Engelhardt eventually responded, admitting the payments were overdue but saying they had finally been made. “They’ve not paid for lost interest, nor have they notified all the affected workers,” one KPFA worker told us.

Financial transparency lacking at Pacifica
In the wake of the retirement fund blowup, SaveKPFA reps have been pressing Pacifica management for financial transparency. Pacifica National Board members Dan Siegel, Andrea Turner and Laura Prives (who serve on the KPFA local board as well), have exercised their right to have their agents (KPFA treasurer Barbara Whipperman, and Brian Edwards-Tiekert, a former KPFA treasurer) inspect Pacifica’s books.

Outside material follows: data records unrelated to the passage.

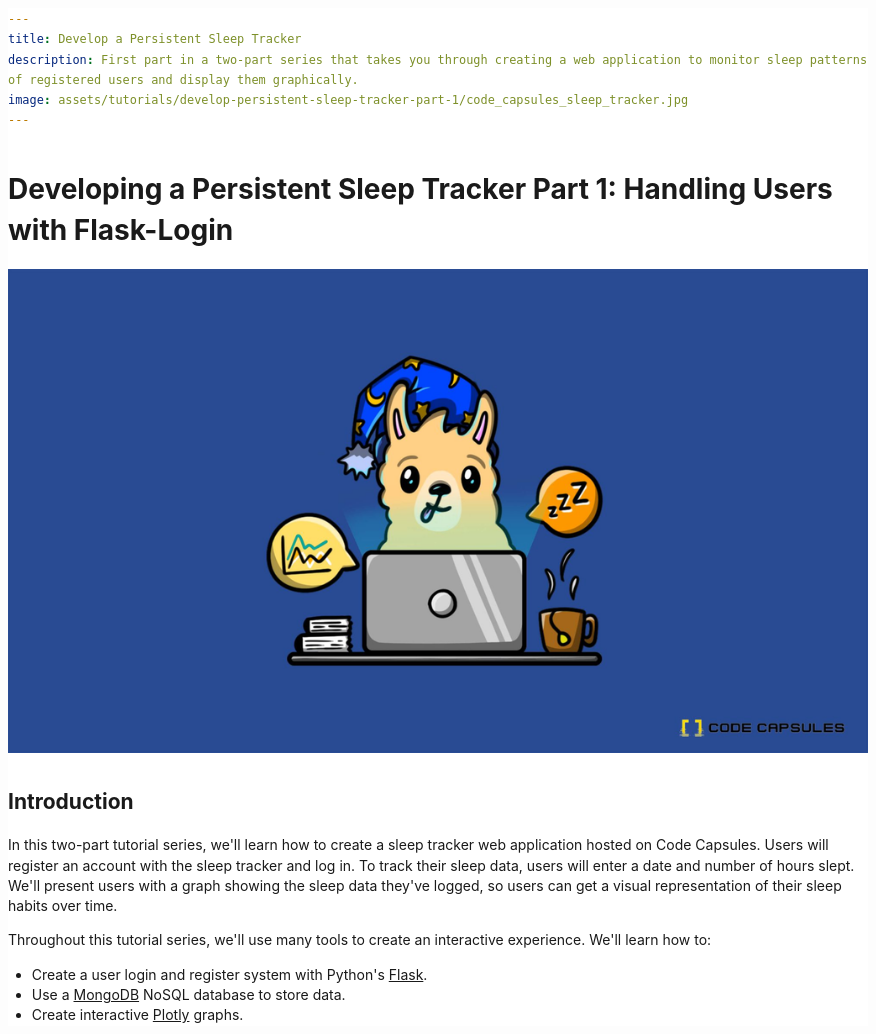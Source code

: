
 ```yaml
---
title: Develop a Persistent Sleep Tracker 
description: First part in a two-part series that takes you through creating a web application to monitor sleep patterns of registered users and display them graphically. 
image: assets/tutorials/develop-persistent-sleep-tracker-part-1/code_capsules_sleep_tracker.jpg
---
```


# Developing a Persistent Sleep Tracker Part 1: Handling Users with Flask-Login

![Sleep Tracker Cover](../assets/tutorials/develop-persistent-sleep-tracker-part-1/code_capsules_sleep_tracker.jpg)

## Introduction

In this two-part tutorial series, we'll learn how to create a sleep tracker web application hosted on Code Capsules. Users will register an account with the sleep tracker and log in. To track their sleep data, users will enter a date and number of hours slept. We'll present users with a graph showing the sleep data they've logged, so users can get a visual representation of their sleep habits over time. 

Throughout this tutorial series, we'll use many tools to create an interactive experience. We'll learn how to: 

* Create a user login and register system with Python's [Flask](https://flask.palletsprojects.com/en/1.1.x/).
* Use a [MongoDB](https://www.mongodb.com/what-is-mongodb) NoSQL database to store data.
* Create interactive [Plotly](https://plotly.com/python/) graphs.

So far, they report that Pacifica management has been less than forthcoming — insisting all document requests be submitted in writing, unilaterally canceling scheduled inspections, and paying an attorney to write them a threatening letter.

Pacifica to put KPFA’s money in B of A?
While the Occupy Wall Street protests have inspired record numbers of people to move their money out of corporate mega-banks, Pacifica management is trying to move its stations’ money in.

Pacifica’s chief financial officer LaVarn Williams is pressuring KPFA and the other stations Pacifica owns, to move their business to Bank of America. (KPFA’s business manager has solicited a proposal from a local bank that would cost $20,000 per year less in fees).

Meanwhile, KPFA’s union staff passed a resolution in support of Occupy Oakland‘s Nov. 2 general strike, and the station’s journalists joined the movement on the streets to do extensive live coverage of the actions.

Fund drive comes up short; KFCF nixes KPFA’s new programming

KPFA’s Fall Fund Drive has come up over $100,000 short, mostly due to a stunning $8500 per day shortfall during the morning hours (see chart at right comparing this fall with last fall, when the Morning Show was still on the air).

KPFA fall fund drive chart

Among the questionable programs broadcast during the drive was one presented by interim general manager Andrew Phillips which promoted far right-wing ideas along with bizarre theories about brain control.

Fresno station KFCF has pulled two programs installed recently by KPFA’s interim management, TwitWit and The Week Starts Here. The programs, hosted by allies of Pacifica management, were put on the air despite an outcry from KPFA listeners who supported existing Sunday night arts programming. While KFCF rebroadcasts much of KPFA’s air, it is independently run by the Fresno Free College Foundation. KFCF’s Program Needs Assessment Committee recommended that the new shows be nixed, and the award-winning LA Theatre Works be returned to its regular slot.

Edwards-Tiekert (center with mike) interviewing filmmaker Michael Moore at Occupy Oakland

Award for KPFA journalist
KPFA staffer Brian Edwards-Tiekert has won an award from the Society of Professional Journalists – Northern California.

SPJ must have seen something Pacifica didn’t — the award is for climate change reporting Edwards-Tiekert did after Pacifica laid him off, and before it was forced to reinstate him with back pay. (The Pacifica-installed management at KPFA is still refusing to return the Morning Show to air, so Brian is now reporting for the News Department).